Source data
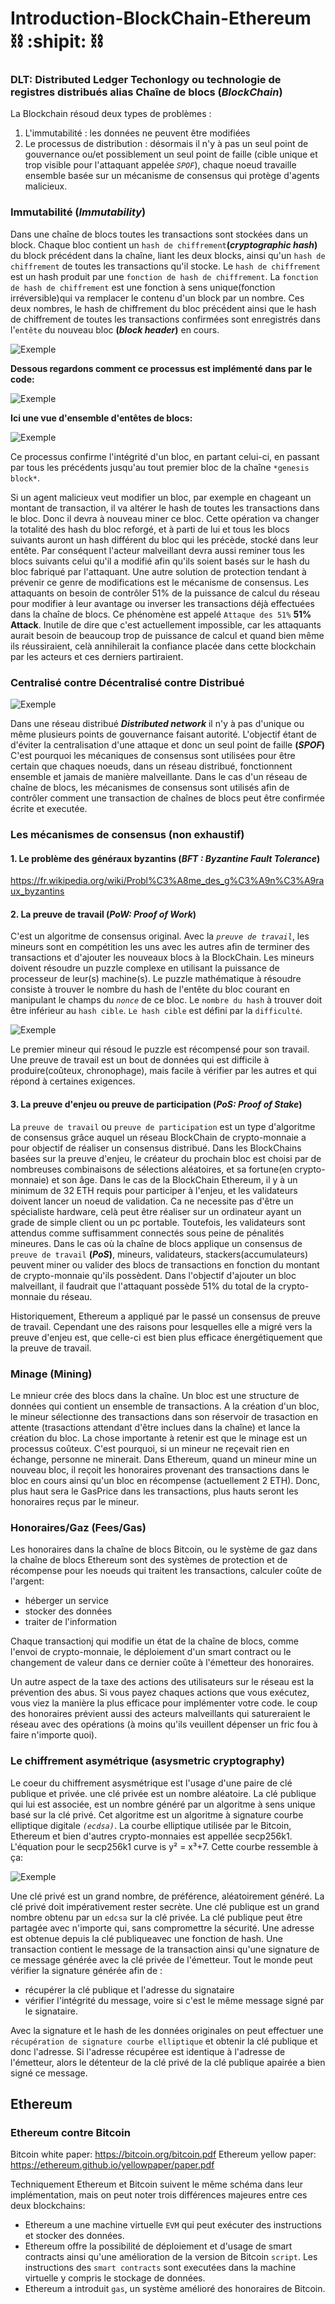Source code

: # Introduction-BlockChain-Ethereum  :chains: :shipit: :chains:

###  __DLT: Distributed Ledger Techonlogy ou technologie de registres distribués alias Chaîne de blocs (*BlockChain*)__

La Blockchain résoud deux types de problèmes : 

1. L'immutabilité : les données ne peuvent être modifiées
2. Le processus de distribution : désormais il n'y à pas un seul point de gouvernance ou/et possiblement un seul point de faille (cible unique et trop visible pour l'attaquant appelée *`SPOF`*), chaque noeud travaille ensemble basée sur un mécanisme de consensus qui protège d'agents malicieux.

### __Immutabilité (*Immutability*)__

Dans une chaîne de blocs toutes les transactions sont stockées dans un block. Chaque bloc contient un `hash de chiffrement`__(*cryptographic hash*)__ du block précédent dans la chaîne, liant les deux blocks, ainsi qu'un `hash de chiffrement` de toutes les transactions qu'il stocke.
Le `hash de chiffrement` est un hash produit par une `fonction de hash de chiffrement`.
La `fonction de hash de chiffrement` est une fonction à sens unique(fonction irréversible)qui va remplacer le contenu d'un block par un nombre.
Ces deux nombres, le hash de chiffrement du bloc précédent ainsi que le hash de chiffrement de toutes les transactions confirmées sont enregistrés dans l'`entête` du  nouveau bloc __(*block header*)__ en cours.


 ![Exemple](https://raw.githubusercontent.com/AbsoluteVirtueXI/alyra-courses/master/res/blockchain.jpeg)
 
 __Dessous regardons comment ce processus est implémenté dans par le code:__
 
 ![Exemple](https://raw.githubusercontent.com/AbsoluteVirtueXI/alyra-courses/master/res/codeview.jpg)
 
 __Ici une vue d'ensemble d'entêtes de blocs:__
 
 ![Exemple](https://raw.githubusercontent.com/AbsoluteVirtueXI/alyra-courses/master/res/blockheader.png)
 
 Ce processus confirme l'intégrité d'un bloc, en partant celui-ci, en passant par tous les précédents jusqu'au tout premier bloc de la chaîne `*genesis block*`.
 
 Si un agent malicieux veut modifier un bloc, par exemple en chageant un montant de transaction, il va altérer le hash de toutes les transactions dans le bloc. Donc il devra à nouveau miner ce bloc. Cette opération va changer la totalité des hash du bloc reforgé, et à parti de lui et tous les blocs suivants auront un hash différent du bloc qui les précède, stocké dans leur entête. Par conséquent l'acteur malveillant devra aussi reminer tous les blocs suivants celui qu'il a modifié afin qu'ils soient basés sur le hash du bloc fabriqué par l'attaquant.
 Une autre solution de protection tendant à prévenir ce genre de modifications est le mécanisme de consensus. Les attaquants on besoin de contrôler 51% de la puissance de calcul du réseau pour modifier à leur avantage ou inverser les transactions déjà effectuées dans la chaîne de blocs. Ce phénomène est appelé `Attaque des 51%` __51% Attack__. Inutile de dire que c'est actuellement impossible, car les attaquants aurait besoin de beaucoup trop de puissance de calcul et quand bien même ils réussiraient, celà annihilerait la confiance placée dans cette blockchain par les acteurs et ces derniers partiraient.
 

### __Centralisé contre Décentralisé contre Distribué__

![Exemple](https://raw.githubusercontent.com/AbsoluteVirtueXI/alyra-courses/master/res/CDD.png)

 Dans une réseau distribué __*Distributed network*__ il n'y à pas d'unique ou même plusieurs points de gouvernance faisant autorité. L'objectif étant de d'éviter la centralisation d'une attaque et donc un seul point de faille __(*SPOF*)__ C'est pourquoi les mécaniques de consensus sont utilisées pour être certain que chaques noeuds, dans un réseau distribué, fonctionnent ensemble et jamais de manière malveillante.
 Dans le cas d'un réseau de chaîne de blocs, les mécanismes de consensus sont utilisés afin de contrôler comment une transaction de chaînes de blocs peut être confirmée écrite et executée.


### __Les mécanismes de consensus__ (non exhaustif)
 
#### 1. Le problème des généraux byzantins (*BFT :  Byzantine Fault Tolerance*)

https://fr.wikipedia.org/wiki/Probl%C3%A8me_des_g%C3%A9n%C3%A9raux_byzantins


#### 2. La preuve de travail __(*PoW: Proof of Work*)__

C'est un algoritme de consensus original. Avec la *`preuve de travail`*, les mineurs sont en compétition les uns avec les autres afin de terminer des transactions et d'ajouter les nouveaux blocs à la BlockChain.
Les mineurs doivent résoudre un puzzle complexe en utilisant la puissance de processeur de leur(s) machine(s).
Le puzzle mathématique à résoudre consiste à trouver le nombre du hash de l'entête du bloc courant en manipulant le champs du *`nonce`* de ce bloc.
Le `nombre du hash` à trouver doit être inférieur au `hash cible`. `Le hash cible` est défini par la `difficulté`.

![Exemple](https://raw.githubusercontent.com/AbsoluteVirtueXI/alyra-courses/master/res/bitcoin_block_hashing.jpg)

Le premier mineur qui résoud le puzzle est récompensé pour son travail.
Une preuve de travail est un bout de données qui est difficile à produire(coûteux, chronophage), mais facile à vérifier par les autres et qui répond à certaines exigences.

#### 3. La preuve d'enjeu ou preuve de participation __(*PoS: Proof of Stake*)__

La `preuve de travail` ou `preuve de participation` est un type d'algoritme de consensus grâce auquel un réseau BlockChain de crypto-monnaie a pour objectif de réaliser un consensus distribué. Dans les BlockChains basées sur la preuve d'enjeu, le créateur du prochain bloc est choisi par de nombreuses combinaisons de sélections aléatoires, et sa fortune(en crypto-monnaie) et son âge. Dans le cas de la BlockChain Ethereum, il y à un minimum de 32 ETH requis pour participer à l'enjeu, et les validateurs doivent lancer un noeud de validation. Ca ne necessite pas d'être un spécialiste hardware, celà peut être réaliser sur un ordinateur ayant un grade de simple client ou un pc portable. Toutefois, les validateurs sont attendus comme suffisamment connectés sous peine de pénalités mineures.
Dans le cas où la chaîne de blocs applique un consensus de `preuve de travail` __(*PoS*)__, mineurs, validateurs, stackers(accumulateurs) peuvent miner ou valider des blocs de transactions en fonction du montant de crypto-monnaie qu'ils possèdent.
Dans l'objectif d'ajouter un bloc malveillant, il faudrait que l'attaquant possède 51% du total de la crypto-monnaie du réseau.

Historiquement, Ethereum a appliqué par le passé un consensus de preuve de travail. Cependant une des raisons pour lesquelles elle a migré vers la preuve d'enjeu est, que celle-ci est bien plus efficace énergétiquement que la preuve de travail.


### __Minage__ (Mining)

Le mnieur crée des blocs dans la chaîne.
Un bloc est une structure de données qui contient un ensemble de transactions. A la création d'un bloc, le mineur sélectionne des transactions dans son réservoir de trasaction en attente (trasactions attendant d'être inclues dans la chaîne) et lance la création du bloc.
La chose importante à retenir est que le minage est un processus coûteux. C'est pourquoi, si un mineur ne reçevait rien en échange, personne ne minerait. Dans Ethereum, quand un mineur mine un nouveau bloc, il reçoit les honoraires provenant des transactions dans le bloc en cours ainsi qu'un bloc en récompense (actuellement 2 ETH). Donc, plus haut sera le GasPrice dans les transactions, plus hauts seront les honoraires reçus par le mineur.


### __Honoraires/Gaz__ (Fees/Gas)

Les honoraires dans la chaîne de blocs Bitcoin, ou le système de gaz dans la chaîne de blocs Ethereum sont des systèmes de protection et de récompense pour les noeuds qui traitent les transactions, calculer coûte de l'argent:

* héberger un service
* stocker des données
* traiter de l'information

Chaque transactionj qui modifie un état de la chaîne de blocs, comme l'envoi de crypto-monnaie, le déploiement d'un smart contract ou le changement de valeur dans ce dernier coûte à l'émetteur des honoraires.

Un autre aspect de la taxe des actions des utilisateurs sur le réseau est la prévention des abus. Si vous payez chaques actions que vous exécutez, vous viez la manière la plus efficace pour implémenter votre code. le coup des honoraires prévient aussi des acteurs malveillants qui satureraient le réseau avec des opérations (à moins qu'ils veuillent dépenser un fric fou à faire n'importe quoi).

### __Le chiffrement asymétrique__ (asysmetric cryptography)

Le coeur du chiffrement asysmétrique est l'usage d'une paire de clé publique et privée. une clé privée est un nombre aléatoire. La clé publique qui lui est associée, est un nombre généré par un algoritme à sens unique basé sur la clé privé. Cet algoritme est un algoritme à signature courbe elliptique digitale *`(ecdsa)`*. La courbe elliptique utilisée par le Bitcoin, Ethereum et bien d'autres crypto-monnaies est appellée secp256k1. L'équation pour le secp256k1 curve is y² = x³+7. Cette courbe ressemble à ça:

![Exemple](https://raw.githubusercontent.com/AbsoluteVirtueXI/alyra-courses/master/res/ecdsa.gif)

Une clé privé est un grand nombre, de préférence, aléatoirement généré. La clé privé doit impérativement rester secrète. Une clé publique est un grand nombre obtenu par un `edcsa` sur la clé privée. La clé publique peut être partagée avec n'importe qui, sans compromettre la sécurité. Une adresse est obtenue depuis la clé publiqueavec une fonction de hash. Une transaction contient le message de la transaction ainsi qu'une signature de ce message générée avec la clé privée de l'émetteur. Tout le monde peut vérifier la signature générée afin de : 

* récupérer la clé publique et l'adresse du signataire
* vérifier l'intégrité du message, voire si c'est le même message signé par le signataire.

Avec la signature et le hash de les données originales on peut effectuer une `récupération de signature courbe elliptique` et obtenir la clé publique et donc l'adresse. Si l'adresse récupéree est identique à l'adresse de l'émetteur, alors le détenteur de la clé privé de la clé publique apairée a bien signé ce message.

## **Ethereum**

### Ethereum contre Bitcoin

Bitcoin white paper: https://bitcoin.org/bitcoin.pdf Ethereum yellow paper: https://ethereum.github.io/yellowpaper/paper.pdf

Techniquement Ethereum et Bitcoin suivent le même schéma dans leur implémentation, mais on peut noter trois différences majeures entre ces deux blockchains:

* Ethereum a une machine virtuelle `EVM` qui peut exécuter des instructions et stocker des données.
* Ethereum offre la possibilité de déploiement et d'usage de smart contracts ainsi qu'une amélioration de la version de Bitcoin `script`. Les instructions des `smart contracts` sont executées dans la machine virtuelle y compris le stockage de données.
* Ethereum a introduit `gas`, un système amélioré des honoraires de Bitcoin.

Task goal
From the entries above, return exactly the line containing "de blocs (*BlockChain*)__", the line containing "Ces deux nombres, le", and all lines between, and nothing else.

Result
###  __DLT: Distributed Ledger Techonlogy ou technologie de registres distribués alias Chaîne de blocs (*BlockChain*)__

La Blockchain résoud deux types de problèmes : 

1. L'immutabilité : les données ne peuvent être modifiées
2. Le processus de distribution : désormais il n'y à pas un seul point de gouvernance ou/et possiblement un seul point de faille (cible unique et trop visible pour l'attaquant appelée *`SPOF`*), chaque noeud travaille ensemble basée sur un mécanisme de consensus qui protège d'agents malicieux.

### __Immutabilité (*Immutability*)__

Dans une chaîne de blocs toutes les transactions sont stockées dans un block. Chaque bloc contient un `hash de chiffrement`__(*cryptographic hash*)__ du block précédent dans la chaîne, liant les deux blocks, ainsi qu'un `hash de chiffrement` de toutes les transactions qu'il stocke.
Le `hash de chiffrement` est un hash produit par une `fonction de hash de chiffrement`.
La `fonction de hash de chiffrement` est une fonction à sens unique(fonction irréversible)qui va remplacer le contenu d'un block par un nombre.
Ces deux nombres, le hash de chiffrement du bloc précédent ainsi que le hash de chiffrement de toutes les transactions confirmées sont enregistrés dans l'`entête` du  nouveau bloc __(*block header*)__ en cours.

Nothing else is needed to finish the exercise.